Some of these villains were…tolerable…Faybelle was one. The daughter of the Dark Fairy was surprisingly pleasant company; she was driven and ambitious, traits Duchess would admit they shared. One thing they didn’t share was a tragic ending.
Faybelle was a rarity amongst villains, as the Dark Fairy doesn’t die or suffer torture as a result of her cursing Sleeping Beauty; instead, she simply fades out of the story.
(Sometimes, Duchess wonders whether this is why Faybelle is so loud, cheerhexing on and off the bookball field, taking up space and receiving attention, seemingly never caring whether it’s positive.)
There is another villain who regularly…hangs around her… although his status as a villain is highly debated, regardless, he is the furthest thing from a prince and hardly fitting for her to be associating with.
She is referring, of course, to Sparrow Hood, the son of Robin Hood and local punk in both the figurative and literal sense of the word.
At first, she only spoke to him to use him for her own ends, have him be her minion.

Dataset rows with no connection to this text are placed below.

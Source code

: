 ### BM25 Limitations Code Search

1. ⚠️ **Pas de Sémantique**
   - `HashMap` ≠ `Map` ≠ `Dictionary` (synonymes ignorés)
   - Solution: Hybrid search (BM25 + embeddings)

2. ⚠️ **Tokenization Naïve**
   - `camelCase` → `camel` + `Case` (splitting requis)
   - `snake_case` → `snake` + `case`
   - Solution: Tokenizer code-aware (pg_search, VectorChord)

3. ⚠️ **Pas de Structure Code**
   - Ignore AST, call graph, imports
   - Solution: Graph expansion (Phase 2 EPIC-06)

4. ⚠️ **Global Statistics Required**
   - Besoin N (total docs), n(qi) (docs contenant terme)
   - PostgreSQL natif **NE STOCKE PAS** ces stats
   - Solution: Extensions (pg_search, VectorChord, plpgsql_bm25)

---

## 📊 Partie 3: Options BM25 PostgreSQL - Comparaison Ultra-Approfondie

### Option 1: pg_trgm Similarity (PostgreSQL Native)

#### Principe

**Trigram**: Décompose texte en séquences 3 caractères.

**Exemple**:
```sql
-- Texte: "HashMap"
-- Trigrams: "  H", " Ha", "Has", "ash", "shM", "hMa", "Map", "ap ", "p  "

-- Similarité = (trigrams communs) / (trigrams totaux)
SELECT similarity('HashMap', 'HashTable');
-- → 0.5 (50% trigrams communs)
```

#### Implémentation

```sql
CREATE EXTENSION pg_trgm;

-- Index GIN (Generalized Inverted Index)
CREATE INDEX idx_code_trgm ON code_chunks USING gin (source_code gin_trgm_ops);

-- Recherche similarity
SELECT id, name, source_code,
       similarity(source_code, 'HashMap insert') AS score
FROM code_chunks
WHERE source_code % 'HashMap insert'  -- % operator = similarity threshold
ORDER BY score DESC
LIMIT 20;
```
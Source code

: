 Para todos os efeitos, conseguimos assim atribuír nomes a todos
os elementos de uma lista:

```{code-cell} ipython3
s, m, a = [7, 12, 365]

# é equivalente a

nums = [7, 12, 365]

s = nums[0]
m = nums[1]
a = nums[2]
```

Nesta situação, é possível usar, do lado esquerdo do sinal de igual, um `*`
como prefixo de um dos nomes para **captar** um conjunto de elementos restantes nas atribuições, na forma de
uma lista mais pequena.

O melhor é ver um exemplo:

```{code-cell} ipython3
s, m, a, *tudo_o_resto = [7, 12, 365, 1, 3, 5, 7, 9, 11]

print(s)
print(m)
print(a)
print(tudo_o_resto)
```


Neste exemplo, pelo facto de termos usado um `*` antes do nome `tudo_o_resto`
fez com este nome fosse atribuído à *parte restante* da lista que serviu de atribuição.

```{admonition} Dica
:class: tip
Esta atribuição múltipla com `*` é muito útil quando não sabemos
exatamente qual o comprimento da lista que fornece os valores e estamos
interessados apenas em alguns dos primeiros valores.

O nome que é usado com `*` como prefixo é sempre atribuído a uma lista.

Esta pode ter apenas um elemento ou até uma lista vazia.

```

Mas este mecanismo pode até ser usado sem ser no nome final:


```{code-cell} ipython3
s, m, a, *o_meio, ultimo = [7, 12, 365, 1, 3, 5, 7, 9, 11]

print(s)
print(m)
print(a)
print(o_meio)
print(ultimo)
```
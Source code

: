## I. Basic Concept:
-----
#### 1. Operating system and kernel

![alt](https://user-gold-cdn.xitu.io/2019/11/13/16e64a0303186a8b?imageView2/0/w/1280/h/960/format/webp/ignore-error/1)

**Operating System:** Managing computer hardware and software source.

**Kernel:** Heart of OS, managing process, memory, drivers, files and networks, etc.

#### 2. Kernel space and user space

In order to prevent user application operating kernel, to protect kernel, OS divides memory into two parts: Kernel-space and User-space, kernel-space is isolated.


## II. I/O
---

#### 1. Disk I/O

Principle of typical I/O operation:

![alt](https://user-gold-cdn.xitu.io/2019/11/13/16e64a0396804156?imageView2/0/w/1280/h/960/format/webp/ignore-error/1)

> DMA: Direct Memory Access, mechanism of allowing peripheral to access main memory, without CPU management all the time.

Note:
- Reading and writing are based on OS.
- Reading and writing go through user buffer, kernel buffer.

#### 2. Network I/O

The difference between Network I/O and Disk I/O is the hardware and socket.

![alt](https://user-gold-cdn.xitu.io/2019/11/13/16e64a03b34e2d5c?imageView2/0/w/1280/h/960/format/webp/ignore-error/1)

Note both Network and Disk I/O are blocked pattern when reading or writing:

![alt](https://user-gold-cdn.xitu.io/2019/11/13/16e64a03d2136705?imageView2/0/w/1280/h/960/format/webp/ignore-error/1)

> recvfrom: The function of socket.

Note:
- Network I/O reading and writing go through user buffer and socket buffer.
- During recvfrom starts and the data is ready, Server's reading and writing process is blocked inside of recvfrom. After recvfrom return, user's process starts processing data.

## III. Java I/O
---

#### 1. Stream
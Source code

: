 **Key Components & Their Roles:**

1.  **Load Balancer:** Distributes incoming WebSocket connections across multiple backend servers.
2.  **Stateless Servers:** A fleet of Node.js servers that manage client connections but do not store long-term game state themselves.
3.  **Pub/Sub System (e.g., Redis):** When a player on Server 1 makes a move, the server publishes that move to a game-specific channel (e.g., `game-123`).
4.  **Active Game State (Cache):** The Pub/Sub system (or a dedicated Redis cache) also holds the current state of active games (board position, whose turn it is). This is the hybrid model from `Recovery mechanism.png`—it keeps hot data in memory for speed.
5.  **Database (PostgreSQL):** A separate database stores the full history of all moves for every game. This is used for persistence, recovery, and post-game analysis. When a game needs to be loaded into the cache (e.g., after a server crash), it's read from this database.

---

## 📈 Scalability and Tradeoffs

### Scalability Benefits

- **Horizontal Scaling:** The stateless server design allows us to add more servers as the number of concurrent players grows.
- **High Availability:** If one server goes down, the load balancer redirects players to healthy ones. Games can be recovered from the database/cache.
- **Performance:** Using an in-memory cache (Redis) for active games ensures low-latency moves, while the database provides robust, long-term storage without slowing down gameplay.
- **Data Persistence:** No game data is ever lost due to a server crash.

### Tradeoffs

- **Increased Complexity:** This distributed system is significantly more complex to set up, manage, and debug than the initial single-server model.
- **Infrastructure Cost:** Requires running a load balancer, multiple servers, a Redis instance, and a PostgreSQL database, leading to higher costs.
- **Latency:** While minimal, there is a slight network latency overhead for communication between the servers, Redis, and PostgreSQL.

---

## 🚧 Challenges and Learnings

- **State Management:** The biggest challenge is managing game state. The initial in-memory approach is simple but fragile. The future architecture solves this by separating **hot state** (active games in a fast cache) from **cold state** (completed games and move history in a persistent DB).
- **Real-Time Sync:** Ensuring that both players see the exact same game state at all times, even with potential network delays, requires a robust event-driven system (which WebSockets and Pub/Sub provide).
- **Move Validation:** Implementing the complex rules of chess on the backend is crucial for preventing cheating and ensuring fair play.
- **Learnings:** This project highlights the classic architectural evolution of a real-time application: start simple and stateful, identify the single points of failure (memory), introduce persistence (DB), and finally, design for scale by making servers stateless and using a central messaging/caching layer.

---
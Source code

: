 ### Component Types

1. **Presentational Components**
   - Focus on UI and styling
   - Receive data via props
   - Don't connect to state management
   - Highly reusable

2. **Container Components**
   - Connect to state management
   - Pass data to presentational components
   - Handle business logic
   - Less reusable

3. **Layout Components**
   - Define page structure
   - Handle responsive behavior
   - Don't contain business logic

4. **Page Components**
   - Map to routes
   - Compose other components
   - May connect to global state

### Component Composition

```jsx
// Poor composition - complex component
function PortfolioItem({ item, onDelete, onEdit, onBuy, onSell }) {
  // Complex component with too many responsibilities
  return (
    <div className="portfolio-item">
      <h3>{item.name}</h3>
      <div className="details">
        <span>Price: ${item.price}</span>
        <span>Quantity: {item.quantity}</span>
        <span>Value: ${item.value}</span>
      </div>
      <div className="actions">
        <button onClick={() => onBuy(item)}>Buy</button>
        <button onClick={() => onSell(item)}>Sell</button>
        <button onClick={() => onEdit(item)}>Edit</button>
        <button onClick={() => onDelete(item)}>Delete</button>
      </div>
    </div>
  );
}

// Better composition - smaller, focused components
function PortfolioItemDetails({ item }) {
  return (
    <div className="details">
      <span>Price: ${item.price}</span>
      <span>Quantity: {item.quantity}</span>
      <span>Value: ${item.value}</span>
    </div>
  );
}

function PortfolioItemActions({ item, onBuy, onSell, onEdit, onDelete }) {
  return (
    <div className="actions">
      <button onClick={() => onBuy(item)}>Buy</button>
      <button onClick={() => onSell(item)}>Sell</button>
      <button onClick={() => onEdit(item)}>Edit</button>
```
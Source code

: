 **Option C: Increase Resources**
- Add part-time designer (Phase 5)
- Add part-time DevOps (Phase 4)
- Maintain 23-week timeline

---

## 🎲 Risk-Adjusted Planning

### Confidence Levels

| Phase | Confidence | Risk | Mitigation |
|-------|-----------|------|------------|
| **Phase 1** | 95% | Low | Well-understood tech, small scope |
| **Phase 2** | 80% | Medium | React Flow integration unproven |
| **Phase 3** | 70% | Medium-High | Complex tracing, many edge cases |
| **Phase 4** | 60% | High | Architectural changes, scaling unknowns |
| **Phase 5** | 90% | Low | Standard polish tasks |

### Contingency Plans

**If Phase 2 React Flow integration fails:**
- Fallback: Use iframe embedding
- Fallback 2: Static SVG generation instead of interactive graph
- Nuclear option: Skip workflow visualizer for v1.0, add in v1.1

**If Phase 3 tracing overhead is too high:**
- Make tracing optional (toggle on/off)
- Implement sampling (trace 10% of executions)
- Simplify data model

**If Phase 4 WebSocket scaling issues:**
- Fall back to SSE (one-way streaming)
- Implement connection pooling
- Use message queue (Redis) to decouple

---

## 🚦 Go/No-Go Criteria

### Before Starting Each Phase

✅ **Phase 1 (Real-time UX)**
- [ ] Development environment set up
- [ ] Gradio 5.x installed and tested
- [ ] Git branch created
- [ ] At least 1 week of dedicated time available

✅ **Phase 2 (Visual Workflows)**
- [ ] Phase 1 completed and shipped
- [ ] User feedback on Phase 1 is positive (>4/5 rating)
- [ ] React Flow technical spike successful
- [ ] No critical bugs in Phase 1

It was only fitting she should have one if she was going to be a villain, she’d thought, but when that plot fell through, her…association with…Sparrow didn’t.
She still saw him as a minion; they were so far apart in rank after all.
(Late at night, she would remember the roots of Sparrow’s story, his claim to a noble title, how far apart were a count and a duke really?… When those late nights turned to early mornings, class would be the furthest thing on her mind; it would be Sparrow for who he was, not who he was destined to be.
A dangerous thought and one she would always swiftly crush.)
So yes, perhaps her choice of company left something to be desired, but she was royal to her very bones.
(Of course, those bones would one day be hollow, much like her royal title. What form of territory can be ruled by a bird?
Conversely, what type of bird, a creature long associated with freedom, would let themselves be ruled?